Artifice, authenticity, affectation

If there’s one word I wouldn’t mind seeing banned from use for the next, hmm, fifty years, it’s this one: authenticity. Yup, that’s the one, the word I’ve come to dislike as much as its closeish relative, the phrase “Based on a true story!” What’s my beef with it? It’s either phony, self-aggrandising or both. A certain doddering old father once told his son, “To thine own self be true,” and as a motto it sounds quite nice, except – I think this notion of an “own self” to which you should be true is silly. Do something because you want to do it, because you think it’s right to do it – but talking about an authentic self that you should honour? That’s fine, as long as your “own self” is one of the good guys – but what if you consider your authentic self to be that of a xenophobic bastard who hates those bloody foreigners? Does the notion of authenticity* ennoble your arseyness? People’s identities, their characteristics, are fluid, and pretending that there’s a ‘real you’ inside you that’s a yardstick for all your actions is romanticised claptrap at best, disingenuous bullshit at worst.

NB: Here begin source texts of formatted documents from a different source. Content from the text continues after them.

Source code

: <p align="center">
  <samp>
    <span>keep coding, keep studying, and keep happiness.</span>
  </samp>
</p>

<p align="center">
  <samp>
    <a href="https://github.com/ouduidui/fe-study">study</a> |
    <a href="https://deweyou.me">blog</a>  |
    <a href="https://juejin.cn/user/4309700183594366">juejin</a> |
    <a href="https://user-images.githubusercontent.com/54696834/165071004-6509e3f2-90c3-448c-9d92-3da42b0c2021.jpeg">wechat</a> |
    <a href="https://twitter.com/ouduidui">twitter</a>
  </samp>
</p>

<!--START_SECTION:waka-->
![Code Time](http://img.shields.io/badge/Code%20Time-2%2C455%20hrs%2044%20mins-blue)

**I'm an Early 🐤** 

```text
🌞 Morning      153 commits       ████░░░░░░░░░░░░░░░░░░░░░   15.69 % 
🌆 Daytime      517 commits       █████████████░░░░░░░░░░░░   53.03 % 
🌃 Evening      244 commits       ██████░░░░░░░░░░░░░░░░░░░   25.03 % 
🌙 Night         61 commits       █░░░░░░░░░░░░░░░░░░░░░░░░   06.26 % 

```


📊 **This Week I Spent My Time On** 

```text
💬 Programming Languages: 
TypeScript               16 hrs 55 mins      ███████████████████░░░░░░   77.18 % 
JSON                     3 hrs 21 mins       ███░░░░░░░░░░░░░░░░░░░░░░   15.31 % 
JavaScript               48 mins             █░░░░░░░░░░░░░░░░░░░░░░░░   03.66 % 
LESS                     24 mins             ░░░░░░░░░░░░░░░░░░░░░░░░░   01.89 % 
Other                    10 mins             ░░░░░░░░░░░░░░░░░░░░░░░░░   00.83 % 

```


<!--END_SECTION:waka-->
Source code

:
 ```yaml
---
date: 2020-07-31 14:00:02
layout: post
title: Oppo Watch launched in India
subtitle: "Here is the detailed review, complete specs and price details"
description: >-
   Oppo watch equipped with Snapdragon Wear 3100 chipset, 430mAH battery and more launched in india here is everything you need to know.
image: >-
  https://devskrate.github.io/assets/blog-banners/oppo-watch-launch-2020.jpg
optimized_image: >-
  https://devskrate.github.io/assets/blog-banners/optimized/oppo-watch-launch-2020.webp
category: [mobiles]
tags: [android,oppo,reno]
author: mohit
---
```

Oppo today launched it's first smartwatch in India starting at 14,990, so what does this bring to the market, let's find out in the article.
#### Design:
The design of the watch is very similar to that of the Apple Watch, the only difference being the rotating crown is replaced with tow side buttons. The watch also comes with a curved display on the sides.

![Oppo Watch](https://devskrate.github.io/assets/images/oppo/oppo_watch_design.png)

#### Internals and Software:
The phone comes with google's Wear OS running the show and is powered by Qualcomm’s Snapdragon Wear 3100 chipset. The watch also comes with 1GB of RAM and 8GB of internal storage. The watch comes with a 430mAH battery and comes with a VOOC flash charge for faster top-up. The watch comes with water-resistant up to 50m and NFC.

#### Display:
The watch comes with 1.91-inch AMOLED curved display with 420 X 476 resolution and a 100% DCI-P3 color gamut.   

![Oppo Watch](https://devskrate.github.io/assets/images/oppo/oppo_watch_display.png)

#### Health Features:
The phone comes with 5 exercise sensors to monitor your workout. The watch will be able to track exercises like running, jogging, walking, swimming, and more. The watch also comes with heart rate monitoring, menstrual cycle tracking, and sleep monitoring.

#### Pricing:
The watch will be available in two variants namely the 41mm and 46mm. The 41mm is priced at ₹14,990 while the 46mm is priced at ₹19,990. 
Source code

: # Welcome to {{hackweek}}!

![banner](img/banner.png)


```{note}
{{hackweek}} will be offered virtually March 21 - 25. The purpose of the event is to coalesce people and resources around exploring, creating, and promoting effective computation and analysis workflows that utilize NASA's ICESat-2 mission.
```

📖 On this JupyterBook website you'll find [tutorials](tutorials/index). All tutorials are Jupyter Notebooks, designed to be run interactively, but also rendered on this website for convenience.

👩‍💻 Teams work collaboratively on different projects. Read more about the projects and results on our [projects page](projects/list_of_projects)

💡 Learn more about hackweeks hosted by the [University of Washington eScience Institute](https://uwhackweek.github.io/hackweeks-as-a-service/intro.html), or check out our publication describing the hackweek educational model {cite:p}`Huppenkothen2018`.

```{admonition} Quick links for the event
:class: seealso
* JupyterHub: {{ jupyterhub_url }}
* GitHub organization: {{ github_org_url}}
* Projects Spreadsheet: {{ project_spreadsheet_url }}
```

If you’re still reading after this rant, you’re probably wondering: why does a geek blogger who usually writes about movies, games, books and comics post a diatribe against the word “authenticity”? Doesn’t he have first-person shooters to play and pretentious wankery to write about them afterwards? Bear with me, gentle reader – relevance (of some sort) is just around the corner. It’s basically this: the overuse of the A word extends to art critics and the culture pages of newspapers and magazines. “Authenticity” is used as a word of praise for movies, when usually writers use it as a way of making their “it’s, like, for real, man!” comments sound sophisticated. Let’s be frank: authenticity in art – including any art form that’s primarily about narrative fiction – is an effect. It’s an artifice. It’s like a Photoshop filter: turn up the authenticity to 10, eh? It’s the fashionable, and often trite and superficial, name given to works that used to be described as being in the style of realism or naturalism. It’s an author’s conscious choice on how to present their material. It’s a style, an artifice, pretending not to be one.

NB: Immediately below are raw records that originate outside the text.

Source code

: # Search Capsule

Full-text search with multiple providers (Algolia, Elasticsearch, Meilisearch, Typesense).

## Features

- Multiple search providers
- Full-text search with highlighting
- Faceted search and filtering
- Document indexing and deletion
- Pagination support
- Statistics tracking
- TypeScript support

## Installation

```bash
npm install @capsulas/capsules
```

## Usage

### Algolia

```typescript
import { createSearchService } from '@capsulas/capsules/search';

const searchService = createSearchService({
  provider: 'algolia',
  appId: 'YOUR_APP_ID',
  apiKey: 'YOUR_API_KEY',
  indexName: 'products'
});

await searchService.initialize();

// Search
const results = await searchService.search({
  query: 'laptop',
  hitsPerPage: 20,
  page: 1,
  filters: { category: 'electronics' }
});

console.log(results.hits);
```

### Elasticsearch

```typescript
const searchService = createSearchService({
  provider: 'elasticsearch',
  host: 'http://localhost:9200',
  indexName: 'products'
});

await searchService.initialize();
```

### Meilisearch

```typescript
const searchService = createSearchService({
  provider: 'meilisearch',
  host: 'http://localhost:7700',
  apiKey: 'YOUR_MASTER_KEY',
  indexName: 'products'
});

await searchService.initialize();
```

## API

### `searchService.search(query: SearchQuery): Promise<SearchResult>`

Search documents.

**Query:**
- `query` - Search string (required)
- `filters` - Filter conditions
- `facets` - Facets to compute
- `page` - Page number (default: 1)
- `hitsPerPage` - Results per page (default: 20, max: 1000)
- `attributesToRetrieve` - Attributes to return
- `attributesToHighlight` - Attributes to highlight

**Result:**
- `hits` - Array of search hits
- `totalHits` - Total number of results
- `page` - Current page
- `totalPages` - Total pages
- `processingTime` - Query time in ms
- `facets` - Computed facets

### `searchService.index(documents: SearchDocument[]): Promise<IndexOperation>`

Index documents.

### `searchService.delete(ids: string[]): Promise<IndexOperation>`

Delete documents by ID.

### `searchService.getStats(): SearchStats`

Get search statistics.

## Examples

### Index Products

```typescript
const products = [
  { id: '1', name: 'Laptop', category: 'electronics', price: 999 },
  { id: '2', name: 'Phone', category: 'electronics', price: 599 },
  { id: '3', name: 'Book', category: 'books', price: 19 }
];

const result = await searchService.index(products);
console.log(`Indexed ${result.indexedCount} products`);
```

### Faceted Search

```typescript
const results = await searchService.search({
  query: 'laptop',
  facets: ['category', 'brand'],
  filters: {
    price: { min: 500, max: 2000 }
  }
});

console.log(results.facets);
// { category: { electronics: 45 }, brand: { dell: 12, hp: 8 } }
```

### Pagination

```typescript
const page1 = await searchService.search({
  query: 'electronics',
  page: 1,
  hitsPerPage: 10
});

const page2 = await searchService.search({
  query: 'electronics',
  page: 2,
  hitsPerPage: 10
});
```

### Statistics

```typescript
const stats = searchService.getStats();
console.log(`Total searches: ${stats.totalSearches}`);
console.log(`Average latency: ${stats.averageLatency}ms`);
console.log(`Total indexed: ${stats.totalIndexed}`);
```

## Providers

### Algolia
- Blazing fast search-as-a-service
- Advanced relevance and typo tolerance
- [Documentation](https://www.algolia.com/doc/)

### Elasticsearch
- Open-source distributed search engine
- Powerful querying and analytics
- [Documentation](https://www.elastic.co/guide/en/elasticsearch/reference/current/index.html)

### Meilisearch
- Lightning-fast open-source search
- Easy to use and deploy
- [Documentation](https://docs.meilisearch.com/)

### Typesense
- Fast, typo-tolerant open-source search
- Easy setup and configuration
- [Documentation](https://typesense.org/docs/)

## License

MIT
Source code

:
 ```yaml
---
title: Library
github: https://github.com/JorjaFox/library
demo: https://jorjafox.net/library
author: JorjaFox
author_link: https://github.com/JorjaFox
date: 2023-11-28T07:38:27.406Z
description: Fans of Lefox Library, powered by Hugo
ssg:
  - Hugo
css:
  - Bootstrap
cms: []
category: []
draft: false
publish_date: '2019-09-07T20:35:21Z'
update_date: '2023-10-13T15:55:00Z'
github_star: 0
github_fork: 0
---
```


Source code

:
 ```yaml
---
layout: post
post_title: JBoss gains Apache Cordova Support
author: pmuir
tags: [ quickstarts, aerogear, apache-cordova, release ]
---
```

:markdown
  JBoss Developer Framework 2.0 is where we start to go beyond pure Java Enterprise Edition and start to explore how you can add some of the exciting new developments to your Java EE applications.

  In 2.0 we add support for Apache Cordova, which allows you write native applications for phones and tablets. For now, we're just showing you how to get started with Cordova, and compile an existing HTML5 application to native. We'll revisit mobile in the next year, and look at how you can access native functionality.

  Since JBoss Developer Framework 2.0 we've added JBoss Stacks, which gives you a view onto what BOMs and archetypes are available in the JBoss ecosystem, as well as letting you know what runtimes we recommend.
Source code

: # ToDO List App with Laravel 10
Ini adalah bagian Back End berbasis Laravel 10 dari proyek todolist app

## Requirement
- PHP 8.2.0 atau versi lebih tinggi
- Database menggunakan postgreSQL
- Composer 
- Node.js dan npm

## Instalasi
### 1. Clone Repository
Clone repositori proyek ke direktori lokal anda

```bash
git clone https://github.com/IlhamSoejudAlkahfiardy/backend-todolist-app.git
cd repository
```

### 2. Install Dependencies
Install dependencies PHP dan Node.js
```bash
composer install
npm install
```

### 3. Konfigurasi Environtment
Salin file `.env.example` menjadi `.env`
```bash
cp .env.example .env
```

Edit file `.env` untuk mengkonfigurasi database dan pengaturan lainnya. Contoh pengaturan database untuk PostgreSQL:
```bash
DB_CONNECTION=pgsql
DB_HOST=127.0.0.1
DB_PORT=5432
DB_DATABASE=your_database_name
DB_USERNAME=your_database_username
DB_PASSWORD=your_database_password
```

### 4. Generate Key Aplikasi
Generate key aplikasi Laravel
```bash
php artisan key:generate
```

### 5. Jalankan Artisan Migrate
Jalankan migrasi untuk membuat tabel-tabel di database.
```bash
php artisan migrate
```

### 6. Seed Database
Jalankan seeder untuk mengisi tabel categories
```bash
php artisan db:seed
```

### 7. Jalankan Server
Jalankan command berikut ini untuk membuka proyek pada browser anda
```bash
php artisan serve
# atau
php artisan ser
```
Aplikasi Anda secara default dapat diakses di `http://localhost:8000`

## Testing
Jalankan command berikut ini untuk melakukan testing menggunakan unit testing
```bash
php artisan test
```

So, what’s brought on this tirade? Probably the fact that I recently re-watched Drive, a film I greatly enjoyed the first time and downright loved the second time. How does it tie into this extended waffle on authenticity? Pretty much by eschewing the Authenticity Effect altogether. Nicholas Winding Refn uses a decidedly theatrical style – perhaps not as much as in his earlier film, Bronson, but Drive is still markedly focused on its own artifice, in its visuals, its central performance, its choice of music. The director’s hand is visible throughout. Refn is clearly not interested in the pretense of reality – yet his film, for all its artifice, resonates with me. While I’m watching it, the Driver feels real to me – not in spite of the artifice but because of Refn’s immense skill at using artifice as one of the colours on his palette.

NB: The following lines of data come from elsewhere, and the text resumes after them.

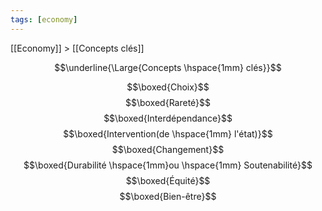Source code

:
 ```yaml
---
tags: [economy]
---
```


 [[Economy]] > [[Concepts clés]]

$$\underline{\Large{Concepts \hspace{1mm} clés}}$$

$$\boxed{Choix}$$
$$\boxed{Rareté}$$
$$\boxed{Interdépendance}$$
$$\boxed{Intervention(de \hspace{1mm} l'état)}$$
$$\boxed{Changement}$$
$$\boxed{Durabilité \hspace{1mm}ou \hspace{1mm} Soutenabilité}$$
$$\boxed{Équité}$$
$$\boxed{Bien-être}$$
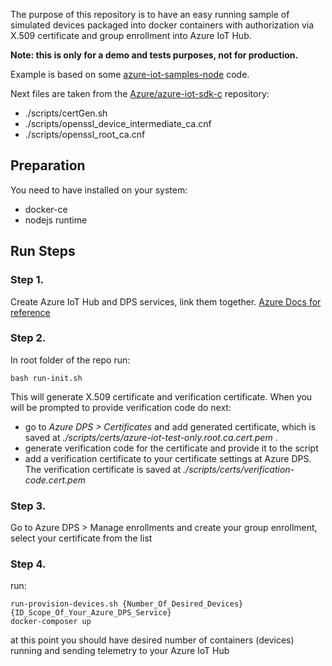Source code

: The purpose of this repository is to have an easy running sample of simulated devices packaged into docker containers with authorization via X.509 certificate and group enrollment into Azure IoT Hub.

**Note: this is only for a demo and tests purposes, not for production.**

Example is based on some [azure-iot-samples-node](https://github.com/Azure-Samples/azure-iot-samples-node) code.

Next files are taken from the [Azure/azure-iot-sdk-c](https://github.com/Azure/azure-iot-sdk-c/tree/master/tools/CACertificates) repository:

- ./scripts/certGen.sh
- ./scripts/openssl_device_intermediate_ca.cnf
- ./scripts/openssl_root_ca.cnf


## Preparation

You need to have installed on your system:
- docker-ce 
- nodejs runtime

## Run Steps 

### Step 1.

Create Azure IoT Hub and DPS services, link them together. [Azure Docs for reference](https://docs.microsoft.com/en-us/azure/iot-dps/quick-setup-auto-provision)

### Step 2.

In root folder of the repo run:
```
bash run-init.sh
```

This will generate X.509 certificate and verification certificate. 
When you will be prompted to provide verification code do next:
- go to *Azure DPS > Certificates* and add generated certificate, which is saved at *./scripts/certs/azure-iot-test-only.root.ca.cert.pem* .
- generate verification code for the certificate and provide it to the script
- add a verification certificate to your certificate settings at Azure DPS. The verification certificate is saved at *./scripts/certs/verification-code.cert.pem*


### Step 3.

Go to Azure DPS > Manage enrollments and create your group enrollment, select your certificate from the list

### Step 4.

run:
```
run-provision-devices.sh {Number_Of_Desired_Devices} {ID_Scope_Of_Your_Azure_DPS_Service}
docker-composer up
```

at this point you should have desired number of containers (devices) running and sending telemetry to your Azure IoT Hub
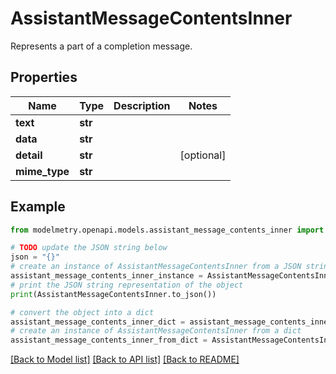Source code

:# AssistantMessageContentsInner

Represents a part of a completion message.

## Properties

Name | Type | Description | Notes
------------ | ------------- | ------------- | -------------
**text** | **str** |  | 
**data** | **str** |  | 
**detail** | **str** |  | [optional] 
**mime_type** | **str** |  | 

## Example

```python
from modelmetry.openapi.models.assistant_message_contents_inner import AssistantMessageContentsInner

# TODO update the JSON string below
json = "{}"
# create an instance of AssistantMessageContentsInner from a JSON string
assistant_message_contents_inner_instance = AssistantMessageContentsInner.from_json(json)
# print the JSON string representation of the object
print(AssistantMessageContentsInner.to_json())

# convert the object into a dict
assistant_message_contents_inner_dict = assistant_message_contents_inner_instance.to_dict()
# create an instance of AssistantMessageContentsInner from a dict
assistant_message_contents_inner_from_dict = AssistantMessageContentsInner.from_dict(assistant_message_contents_inner_dict)
```
[[Back to Model list]](../README.md#documentation-for-models) [[Back to API list]](../README.md#documentation-for-api-endpoints) [[Back to README]](../README.md)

Art, at its best, doesn’t try to replicate the look of reality in a facile way. It embraces its own stylisedness, using whatever style is most suited to achieving a certain effect – and yes, that effect can be realism or naturalism… but neither of those automatically makes a film more authentic, unless our understanding of authenticity is hopelessly naive. “Based on a true story” doesn’t make that story more real, documentary visuals don’t render the subject more authentic. After all, what we’re looking at here is art, and the moment art denies its own artifice, it becomes schizophrenic or shallow. If art wants to be true to its own self, then it is most authentic when it accepts its own dependence on skilled, intelligent, passionate artifice.

*I seem to dislike the word so much I keep spelling it as “authenticify”… To mine own self spell true, eh?

P.S.: Having grown up in the ’80s, the aesthetics of Drive may very well feel more ‘real’ to me, because that’s what my childhood, filtered through TV, looked and sounded like.